9. Si el saludo y el nombre « llena de gracia » significan todo esto, en el contexto del anuncio del ángel se refieren ante todo a la elección de María como Madre del Hijo de Dios. Pero, al mismo tiempo, la plenitud de gracia indica la dádiva sobrenatural, de la que se beneficia María porque ha sido elegida y destinada a ser Madre de Cristo. Si esta elección es fundamental para el cumplimiento de los designios salvíficos de Dios respecto a la humanidad, si la elección eterna en Cristo y la destinación a la dignidad de hijos adoptivos se refieren a todos los hombres, la elección de María es del todo excepcional y única. De aquí, la singularidad y unicidad de su lugar en el misterio de Cristo.

El mensajero divino le dice: « No temas, María, porque has hallado gracia delante de Dios; vas a concebir en el seno y vas a dar a luz un Hijo, a quien pondrás por nombre Jesús. El será grande y será llamado Hijo del Altísimo » (Lc 1, 30-32). Y cuando la Virgen, turbada por aquel saludo extraordinario, pregunta: « ¿Cómo será esto, puesto que no conozco varón? », recibe del ángel la confirmación y la explicación de las palabras precedentes. Gabriel le dice: « El Espíritu Santo vendrá sobre ti y el poder del Altísimo te cubrirá con su sombra; por eso el que ha de nacer será santo y será llamado Hijo de Dios » (Lc 1, 35).

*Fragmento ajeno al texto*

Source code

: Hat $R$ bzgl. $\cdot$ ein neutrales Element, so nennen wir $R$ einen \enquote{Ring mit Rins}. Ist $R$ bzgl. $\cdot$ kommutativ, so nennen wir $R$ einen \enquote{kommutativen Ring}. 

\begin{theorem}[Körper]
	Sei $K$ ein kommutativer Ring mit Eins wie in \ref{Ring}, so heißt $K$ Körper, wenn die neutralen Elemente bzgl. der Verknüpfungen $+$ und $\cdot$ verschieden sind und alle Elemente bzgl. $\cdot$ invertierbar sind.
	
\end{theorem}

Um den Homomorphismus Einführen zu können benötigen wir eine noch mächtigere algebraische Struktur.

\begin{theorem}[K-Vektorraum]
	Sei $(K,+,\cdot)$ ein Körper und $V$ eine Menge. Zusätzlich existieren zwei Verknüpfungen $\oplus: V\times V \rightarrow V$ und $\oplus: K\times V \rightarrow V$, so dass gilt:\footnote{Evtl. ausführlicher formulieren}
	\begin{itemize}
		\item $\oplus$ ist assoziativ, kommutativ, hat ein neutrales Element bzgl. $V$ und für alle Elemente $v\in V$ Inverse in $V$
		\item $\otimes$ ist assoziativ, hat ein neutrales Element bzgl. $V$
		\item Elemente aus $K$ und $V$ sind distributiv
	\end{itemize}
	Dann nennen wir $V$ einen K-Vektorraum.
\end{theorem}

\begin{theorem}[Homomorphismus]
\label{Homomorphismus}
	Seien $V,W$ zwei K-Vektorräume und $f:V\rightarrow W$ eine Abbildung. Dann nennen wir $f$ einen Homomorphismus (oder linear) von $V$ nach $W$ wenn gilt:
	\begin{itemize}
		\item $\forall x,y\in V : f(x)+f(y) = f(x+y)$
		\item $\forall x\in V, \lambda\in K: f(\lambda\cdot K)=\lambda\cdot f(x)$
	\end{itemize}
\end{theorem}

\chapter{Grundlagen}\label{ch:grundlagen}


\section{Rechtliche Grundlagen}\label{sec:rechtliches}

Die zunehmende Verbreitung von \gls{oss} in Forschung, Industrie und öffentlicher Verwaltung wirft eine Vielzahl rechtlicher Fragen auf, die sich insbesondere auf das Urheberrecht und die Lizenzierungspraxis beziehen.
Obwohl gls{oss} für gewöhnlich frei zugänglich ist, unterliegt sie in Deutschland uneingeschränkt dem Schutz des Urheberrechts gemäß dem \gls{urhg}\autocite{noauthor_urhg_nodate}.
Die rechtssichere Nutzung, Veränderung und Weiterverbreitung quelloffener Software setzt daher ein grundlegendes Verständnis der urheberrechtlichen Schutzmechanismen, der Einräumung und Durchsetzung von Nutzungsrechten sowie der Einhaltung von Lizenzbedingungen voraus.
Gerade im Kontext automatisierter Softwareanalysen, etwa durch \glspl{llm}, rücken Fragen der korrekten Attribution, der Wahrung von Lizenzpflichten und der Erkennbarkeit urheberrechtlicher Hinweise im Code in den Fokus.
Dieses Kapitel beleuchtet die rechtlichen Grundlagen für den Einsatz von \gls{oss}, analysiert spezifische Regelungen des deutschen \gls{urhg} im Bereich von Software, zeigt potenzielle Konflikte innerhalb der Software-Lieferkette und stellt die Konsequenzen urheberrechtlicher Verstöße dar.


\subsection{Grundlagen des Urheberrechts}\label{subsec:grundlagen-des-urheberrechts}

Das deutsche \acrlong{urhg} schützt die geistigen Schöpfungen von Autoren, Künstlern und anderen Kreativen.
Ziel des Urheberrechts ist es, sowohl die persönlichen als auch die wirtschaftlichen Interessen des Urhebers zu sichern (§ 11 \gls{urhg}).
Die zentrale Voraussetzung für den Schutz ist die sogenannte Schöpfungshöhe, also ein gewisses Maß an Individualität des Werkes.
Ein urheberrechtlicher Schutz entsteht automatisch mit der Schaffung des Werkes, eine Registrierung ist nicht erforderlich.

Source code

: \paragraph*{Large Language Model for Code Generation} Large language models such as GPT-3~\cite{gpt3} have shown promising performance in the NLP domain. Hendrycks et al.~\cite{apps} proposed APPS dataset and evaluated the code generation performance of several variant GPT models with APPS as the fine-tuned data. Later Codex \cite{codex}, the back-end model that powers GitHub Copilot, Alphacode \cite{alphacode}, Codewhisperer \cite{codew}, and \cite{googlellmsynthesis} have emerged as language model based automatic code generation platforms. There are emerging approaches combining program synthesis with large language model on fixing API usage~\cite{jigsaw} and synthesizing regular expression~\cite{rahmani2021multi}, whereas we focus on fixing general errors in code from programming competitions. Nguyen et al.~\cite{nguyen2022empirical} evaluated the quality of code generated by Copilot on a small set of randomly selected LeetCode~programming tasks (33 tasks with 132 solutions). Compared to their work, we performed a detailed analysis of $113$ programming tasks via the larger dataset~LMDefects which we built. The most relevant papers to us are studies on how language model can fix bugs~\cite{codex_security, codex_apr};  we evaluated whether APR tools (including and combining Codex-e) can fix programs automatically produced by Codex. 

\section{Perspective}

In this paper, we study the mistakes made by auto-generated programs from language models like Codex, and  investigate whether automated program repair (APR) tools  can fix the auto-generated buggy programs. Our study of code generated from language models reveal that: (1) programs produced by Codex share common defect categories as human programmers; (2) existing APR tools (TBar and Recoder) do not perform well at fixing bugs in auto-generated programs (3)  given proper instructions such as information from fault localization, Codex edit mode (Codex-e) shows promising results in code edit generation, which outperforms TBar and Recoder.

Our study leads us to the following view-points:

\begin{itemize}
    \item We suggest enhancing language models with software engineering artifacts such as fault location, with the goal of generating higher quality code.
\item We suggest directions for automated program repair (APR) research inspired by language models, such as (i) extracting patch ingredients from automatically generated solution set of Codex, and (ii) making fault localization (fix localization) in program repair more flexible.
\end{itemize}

Por consiguiente, la Anunciación es la revelación del misterio de la Encarnación al comienzo mismo de su cumplimiento en la tierra. El donarse salvífico que Dios hace de sí mismo y de su vida en cierto modo a toda la creación, y directamente al hombre, alcanza en el misterio de la Encarnación uno de sus vértices. En efecto, este es un vértice entre todas las donaciones de gracia en la historia del hombre y del cosmos. María es « llena de gracia », porque la Encarnación del Verbo, la unión hipostática del Hijo de Dios con la naturaleza humana, se realiza y cumple precisamente en ella. Como afirma el Concilio, María es « Madre de Dios Hijo y, por tanto, la hija predilecta del Padre y el sagrario del Espíritu Santo; con un don de gracia tan eximia, antecede con mucho a todas las criaturas celestiales y terrenas ».[23]

10. La Carta a los Efesios, al hablar de la « historia de la gracia » que « Dios Padre … nos agració en el Amado », añade: « En él tenemos por medio de su sangre la redención » (Ef 1, 7). Según la doctrina, formulada en documentos solemnes de la Iglesia, esta « gloria de la gracia » se ha manifestado en la Madre de Dios por el hecho de que ha sido redimida « de un modo eminente ».[24] En virtud de la riqueza de la gracia del Amado, en razón de los méritos redentores del que sería su Hijo, María ha sido preservada de la herencia del pecado original.[25] De esta manera, desde el primer instante de su concepción, es decir de su existencia, es de Cristo, participa de la gracia salvífica y santificante y de aquel amor que tiene su inicio en el « Amado », el Hijo del eterno Padre, que mediante la Encarnación se ha convertido en su propio Hijo. Por eso, por obra del Espíritu Santo, en el orden de la gracia, o sea de la participación en la naturaleza divina, María recibe la vida de aquel al que ella misma dio la vida como madre, en el orden de la generación terrena. La liturgia no duda en llamarla « madre de su Progenitor » [26] y en saludarla con las palabras que Dante Alighieri pone en boca de San Bernardo: « hija de tu Hijo ».[27] Y dado que esta « nueva vida » María la recibe con una plenitud que corresponde al amor del Hijo a la Madre y, por consiguiente, a la dignidad de la maternidad divina, en la anunciación el ángel la llama « llena de gracia ».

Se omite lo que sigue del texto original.